§ TRY IT: Collect all lines from the listing that include the string "images".

§ EXCERPTED DATA:

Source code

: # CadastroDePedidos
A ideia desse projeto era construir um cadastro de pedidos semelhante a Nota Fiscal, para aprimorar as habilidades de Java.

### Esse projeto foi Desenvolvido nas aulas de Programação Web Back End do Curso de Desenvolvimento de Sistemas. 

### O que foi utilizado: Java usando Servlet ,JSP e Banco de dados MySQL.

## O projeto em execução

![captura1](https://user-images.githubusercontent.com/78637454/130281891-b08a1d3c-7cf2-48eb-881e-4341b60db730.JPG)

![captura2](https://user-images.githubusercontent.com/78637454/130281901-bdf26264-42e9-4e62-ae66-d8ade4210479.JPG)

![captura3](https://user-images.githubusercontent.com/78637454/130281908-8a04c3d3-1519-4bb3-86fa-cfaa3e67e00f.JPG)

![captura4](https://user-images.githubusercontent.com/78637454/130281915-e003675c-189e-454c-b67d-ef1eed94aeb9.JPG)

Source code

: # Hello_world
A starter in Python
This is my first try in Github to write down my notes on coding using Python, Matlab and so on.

§ EXERCISE SOLUTION:
![captura1](https://user-images.githubusercontent.com/78637454/130281891-b08a1d3c-7cf2-48eb-881e-4341b60db730.JPG)
![captura2](https://user-images.githubusercontent.com/78637454/130281901-bdf26264-42e9-4e62-ae66-d8ade4210479.JPG)
![captura3](https://user-images.githubusercontent.com/78637454/130281908-8a04c3d3-1519-4bb3-86fa-cfaa3e67e00f.JPG)
![captura4](https://user-images.githubusercontent.com/78637454/130281915-e003675c-189e-454c-b67d-ef1eed94aeb9.JPG)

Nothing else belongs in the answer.